Partir des bureaux avec la boule au ventre et une envie négative de revenir le lendemain, ce n'était pas vraiment ce qu'il y avait de mieux pour être bien mentalement. Et pourtant, je m'en voulais de me sentir aussi mal dans un endroit que j'avais tant convoité.

Bosser ici, c'était une chance inespérée et un réel privilège, surtout en tant que jeune diplômée. Je me souvenais avoir attiré des jaloux lors de ma cérémonie de remise de diplômes, en affirmant que j'avais été embauchée dans une des boîtes les plus prisées. Mais allez savoir pourquoi, je ne me sentais pas bien là-bas, clairement pas à ma place, et j'avais bien cru finir en pleurs dans les toilettes de l'immeuble.

À la place, je m'étais contenue, avais ravalé toutes mes larmes et, maintenant que je rentrais ma clé de maison dans la serrure, toute la pression négative remontait en flèche. En plus de ça, la porte n'était même pas verrouillée donc j'en déduisais que Mathieu était à la maison, alors que je pensais me retrouver seule chez moi pour pleurer un bon coup.

Du mieux que je le pouvais, je tentais d'inhiber à nouveau mon mal-être, et entrais dans l'appartement après avoir pris une grande respiration.

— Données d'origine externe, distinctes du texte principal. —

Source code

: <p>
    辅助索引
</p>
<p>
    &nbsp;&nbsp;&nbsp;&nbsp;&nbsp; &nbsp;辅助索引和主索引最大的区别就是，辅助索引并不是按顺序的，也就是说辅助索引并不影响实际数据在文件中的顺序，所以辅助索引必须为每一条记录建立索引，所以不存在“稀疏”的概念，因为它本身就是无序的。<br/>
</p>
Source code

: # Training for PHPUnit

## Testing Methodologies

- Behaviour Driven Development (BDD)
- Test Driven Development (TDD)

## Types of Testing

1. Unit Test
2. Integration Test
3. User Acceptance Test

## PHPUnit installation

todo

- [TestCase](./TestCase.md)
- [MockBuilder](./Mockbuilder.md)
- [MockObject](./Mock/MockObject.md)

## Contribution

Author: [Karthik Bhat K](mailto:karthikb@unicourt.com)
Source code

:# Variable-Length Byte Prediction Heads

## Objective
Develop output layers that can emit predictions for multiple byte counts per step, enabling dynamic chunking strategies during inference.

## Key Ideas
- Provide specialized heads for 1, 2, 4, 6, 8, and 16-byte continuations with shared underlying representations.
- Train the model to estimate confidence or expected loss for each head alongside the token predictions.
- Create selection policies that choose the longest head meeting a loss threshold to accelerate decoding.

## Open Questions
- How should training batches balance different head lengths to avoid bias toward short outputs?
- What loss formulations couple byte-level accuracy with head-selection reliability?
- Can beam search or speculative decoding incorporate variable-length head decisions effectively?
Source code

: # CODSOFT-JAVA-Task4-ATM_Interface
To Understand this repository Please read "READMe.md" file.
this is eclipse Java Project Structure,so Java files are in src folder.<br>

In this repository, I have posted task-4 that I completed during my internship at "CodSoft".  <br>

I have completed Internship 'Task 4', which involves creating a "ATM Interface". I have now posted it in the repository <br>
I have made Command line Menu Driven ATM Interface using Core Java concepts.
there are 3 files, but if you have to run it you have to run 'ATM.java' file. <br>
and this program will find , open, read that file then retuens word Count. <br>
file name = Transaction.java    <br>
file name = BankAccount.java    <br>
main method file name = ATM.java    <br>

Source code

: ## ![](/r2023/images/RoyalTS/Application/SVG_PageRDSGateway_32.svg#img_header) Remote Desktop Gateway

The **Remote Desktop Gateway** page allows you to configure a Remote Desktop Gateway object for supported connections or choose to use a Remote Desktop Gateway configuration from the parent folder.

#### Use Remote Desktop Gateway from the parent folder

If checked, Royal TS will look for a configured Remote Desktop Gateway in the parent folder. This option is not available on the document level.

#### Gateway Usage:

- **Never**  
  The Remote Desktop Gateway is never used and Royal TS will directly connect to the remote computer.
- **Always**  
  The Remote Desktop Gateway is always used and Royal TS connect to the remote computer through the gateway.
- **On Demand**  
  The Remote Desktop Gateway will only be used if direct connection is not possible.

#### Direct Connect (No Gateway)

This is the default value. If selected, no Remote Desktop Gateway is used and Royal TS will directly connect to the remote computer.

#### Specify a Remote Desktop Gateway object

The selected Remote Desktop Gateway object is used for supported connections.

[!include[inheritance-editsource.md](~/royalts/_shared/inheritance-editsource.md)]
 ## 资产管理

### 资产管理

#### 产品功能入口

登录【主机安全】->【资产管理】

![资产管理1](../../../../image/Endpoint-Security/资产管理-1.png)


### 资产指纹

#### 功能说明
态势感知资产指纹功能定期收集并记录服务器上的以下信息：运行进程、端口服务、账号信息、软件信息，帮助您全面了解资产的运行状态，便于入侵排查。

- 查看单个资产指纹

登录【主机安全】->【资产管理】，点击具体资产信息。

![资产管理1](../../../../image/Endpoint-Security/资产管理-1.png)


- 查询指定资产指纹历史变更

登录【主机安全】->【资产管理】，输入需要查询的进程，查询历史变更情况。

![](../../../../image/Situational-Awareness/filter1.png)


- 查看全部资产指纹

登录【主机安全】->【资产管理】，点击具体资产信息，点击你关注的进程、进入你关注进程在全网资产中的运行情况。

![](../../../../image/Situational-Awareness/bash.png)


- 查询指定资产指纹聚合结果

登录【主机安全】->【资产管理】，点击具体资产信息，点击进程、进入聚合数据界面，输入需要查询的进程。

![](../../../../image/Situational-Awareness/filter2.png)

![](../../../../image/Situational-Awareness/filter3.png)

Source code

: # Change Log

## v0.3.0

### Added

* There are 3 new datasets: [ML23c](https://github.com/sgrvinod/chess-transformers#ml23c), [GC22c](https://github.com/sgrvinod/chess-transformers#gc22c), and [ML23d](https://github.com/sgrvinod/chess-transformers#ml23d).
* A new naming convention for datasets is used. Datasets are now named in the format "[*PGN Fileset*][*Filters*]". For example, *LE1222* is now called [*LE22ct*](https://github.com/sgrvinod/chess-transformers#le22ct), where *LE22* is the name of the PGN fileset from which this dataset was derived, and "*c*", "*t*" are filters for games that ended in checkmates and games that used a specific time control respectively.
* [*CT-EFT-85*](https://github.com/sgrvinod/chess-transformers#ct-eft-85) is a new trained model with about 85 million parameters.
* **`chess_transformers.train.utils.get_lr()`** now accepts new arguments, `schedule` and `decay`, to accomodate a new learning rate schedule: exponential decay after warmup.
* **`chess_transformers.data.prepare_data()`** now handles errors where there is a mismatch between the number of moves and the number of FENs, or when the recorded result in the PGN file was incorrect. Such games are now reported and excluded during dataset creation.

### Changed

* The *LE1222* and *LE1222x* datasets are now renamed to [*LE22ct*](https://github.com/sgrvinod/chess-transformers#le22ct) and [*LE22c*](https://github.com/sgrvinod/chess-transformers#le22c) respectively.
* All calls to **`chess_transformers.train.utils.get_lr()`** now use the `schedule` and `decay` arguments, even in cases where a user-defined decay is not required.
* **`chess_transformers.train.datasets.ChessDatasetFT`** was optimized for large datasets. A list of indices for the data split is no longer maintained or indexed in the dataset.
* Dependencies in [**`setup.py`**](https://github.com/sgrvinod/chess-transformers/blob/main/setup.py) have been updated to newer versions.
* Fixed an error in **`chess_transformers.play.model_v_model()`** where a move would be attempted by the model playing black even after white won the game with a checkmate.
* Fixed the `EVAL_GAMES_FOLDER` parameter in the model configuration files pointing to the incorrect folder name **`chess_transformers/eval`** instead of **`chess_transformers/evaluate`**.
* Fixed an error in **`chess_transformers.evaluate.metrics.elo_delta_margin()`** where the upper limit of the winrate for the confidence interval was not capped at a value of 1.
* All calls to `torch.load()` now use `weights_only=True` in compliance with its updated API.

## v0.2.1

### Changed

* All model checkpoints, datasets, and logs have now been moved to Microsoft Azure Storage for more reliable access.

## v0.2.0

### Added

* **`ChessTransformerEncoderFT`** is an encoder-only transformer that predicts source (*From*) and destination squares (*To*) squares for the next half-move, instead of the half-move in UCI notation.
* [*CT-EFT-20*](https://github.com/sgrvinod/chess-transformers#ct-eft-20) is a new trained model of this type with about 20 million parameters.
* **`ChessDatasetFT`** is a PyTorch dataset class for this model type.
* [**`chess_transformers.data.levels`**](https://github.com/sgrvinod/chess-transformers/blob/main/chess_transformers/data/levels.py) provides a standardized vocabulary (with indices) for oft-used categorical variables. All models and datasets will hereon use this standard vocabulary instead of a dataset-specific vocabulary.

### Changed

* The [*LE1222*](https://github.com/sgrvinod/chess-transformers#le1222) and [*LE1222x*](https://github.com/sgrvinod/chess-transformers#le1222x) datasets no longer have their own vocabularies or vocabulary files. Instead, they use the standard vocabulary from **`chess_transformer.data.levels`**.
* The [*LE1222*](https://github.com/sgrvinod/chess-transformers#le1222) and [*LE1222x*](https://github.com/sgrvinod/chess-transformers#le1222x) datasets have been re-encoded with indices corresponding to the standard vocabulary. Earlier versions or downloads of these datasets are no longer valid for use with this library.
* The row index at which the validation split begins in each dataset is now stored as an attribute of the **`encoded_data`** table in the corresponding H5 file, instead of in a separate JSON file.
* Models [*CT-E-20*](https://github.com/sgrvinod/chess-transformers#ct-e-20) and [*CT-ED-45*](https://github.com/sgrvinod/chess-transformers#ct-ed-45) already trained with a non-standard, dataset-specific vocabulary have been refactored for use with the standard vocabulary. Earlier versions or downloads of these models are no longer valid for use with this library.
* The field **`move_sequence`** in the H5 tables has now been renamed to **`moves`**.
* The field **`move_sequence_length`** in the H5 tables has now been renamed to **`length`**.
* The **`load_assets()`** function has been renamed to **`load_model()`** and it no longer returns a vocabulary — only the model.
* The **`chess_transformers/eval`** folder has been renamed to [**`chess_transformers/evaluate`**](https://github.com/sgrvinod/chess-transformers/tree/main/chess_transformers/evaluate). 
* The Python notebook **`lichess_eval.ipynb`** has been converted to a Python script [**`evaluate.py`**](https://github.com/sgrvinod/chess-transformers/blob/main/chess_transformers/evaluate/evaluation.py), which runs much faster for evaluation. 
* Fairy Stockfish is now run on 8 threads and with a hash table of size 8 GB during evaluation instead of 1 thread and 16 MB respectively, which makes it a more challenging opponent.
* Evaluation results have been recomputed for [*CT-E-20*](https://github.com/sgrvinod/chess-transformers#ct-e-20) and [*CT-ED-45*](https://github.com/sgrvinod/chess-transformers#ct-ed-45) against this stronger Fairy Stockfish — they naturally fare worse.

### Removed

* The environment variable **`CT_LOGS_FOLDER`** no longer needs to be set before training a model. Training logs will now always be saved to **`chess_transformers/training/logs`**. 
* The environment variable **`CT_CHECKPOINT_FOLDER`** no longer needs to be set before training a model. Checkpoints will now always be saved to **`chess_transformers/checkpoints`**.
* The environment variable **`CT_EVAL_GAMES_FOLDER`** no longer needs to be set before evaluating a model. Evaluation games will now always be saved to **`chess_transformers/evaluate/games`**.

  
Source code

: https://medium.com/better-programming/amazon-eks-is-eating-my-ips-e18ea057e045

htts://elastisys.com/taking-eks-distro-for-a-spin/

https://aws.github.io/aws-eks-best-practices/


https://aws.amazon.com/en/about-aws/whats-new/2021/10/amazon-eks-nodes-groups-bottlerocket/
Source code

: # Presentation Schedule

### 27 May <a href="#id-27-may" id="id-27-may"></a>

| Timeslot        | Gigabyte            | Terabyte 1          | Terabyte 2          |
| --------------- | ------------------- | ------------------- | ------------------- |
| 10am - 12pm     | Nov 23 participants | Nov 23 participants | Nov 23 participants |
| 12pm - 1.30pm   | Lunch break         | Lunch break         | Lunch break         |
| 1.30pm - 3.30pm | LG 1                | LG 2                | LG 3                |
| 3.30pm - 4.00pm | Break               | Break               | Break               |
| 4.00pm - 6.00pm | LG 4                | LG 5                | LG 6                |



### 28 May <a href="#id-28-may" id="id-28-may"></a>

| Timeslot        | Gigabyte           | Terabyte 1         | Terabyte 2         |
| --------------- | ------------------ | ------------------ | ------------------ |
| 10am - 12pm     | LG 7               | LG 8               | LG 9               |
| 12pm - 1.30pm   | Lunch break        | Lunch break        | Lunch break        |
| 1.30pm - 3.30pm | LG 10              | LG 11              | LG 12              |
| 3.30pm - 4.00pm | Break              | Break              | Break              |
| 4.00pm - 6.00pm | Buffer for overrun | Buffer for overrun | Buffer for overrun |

Dans le salon à côté, j'entendais la voix hurlante des commentateurs, et devinais que Mathieu devait être en train de jouer à la console. Silencieusement, j'enlevais mes bottines qui m'avaient abîmées les pieds toute la journée, et sentais une boule se former dans ma gorge.

J'avais juste à traverser le salon pour atteindre ma chambre et m'effondrer sur le lit, en oubliant la mauvaise journée que je venais de passer au travail. Mais évidemment, rien ne se passait comme prévu.

- Oh bébé, je t'ai pas entendu arriver, me disait Mathieu, assis sur le canapé avec la manette dans les mains et les yeux sur la télé.

Il était à ma droite et ne voyait pas les larmes qui dévalaient le mont de mes joues sans un bruit. Je me pinçais violemment les lèvres pour ne pas craquer, et gardais la tête basse en avançant toujours vers notre chambre, sans répondre à mon blond.

- C'était comment le boulot ?

Et en une phrase, Mathieu avait réussi à ouvrir les vannes.

J'éclatais en pleurs sans m'arrêter et au moment où mon copain se levait brusquement du canapé, dans mon dos, je claquais la porte de la chambre en sanglotant bruyamment. Mes épaules tremblaient sous mes émotions et je revivais chaque instant de la journée d'horreur que j'avais vécu.

Déjà, quelques collègues s'étaient volontairement permis des commentaires sur ma tenue "un peu trop parfaite" et de mon air coincé.

S'en était suivie la pause déjeuner où j'avais tenté de sympathiser avec les gens qui travaillaient à mon étage, et qui s'étaient arrêtés de parler en me voyant arriver. Et je ne parlais pas de ma supérieure qui avait critiqué mes idées lors d'une réunion de brainstorming, dans l'après-midi.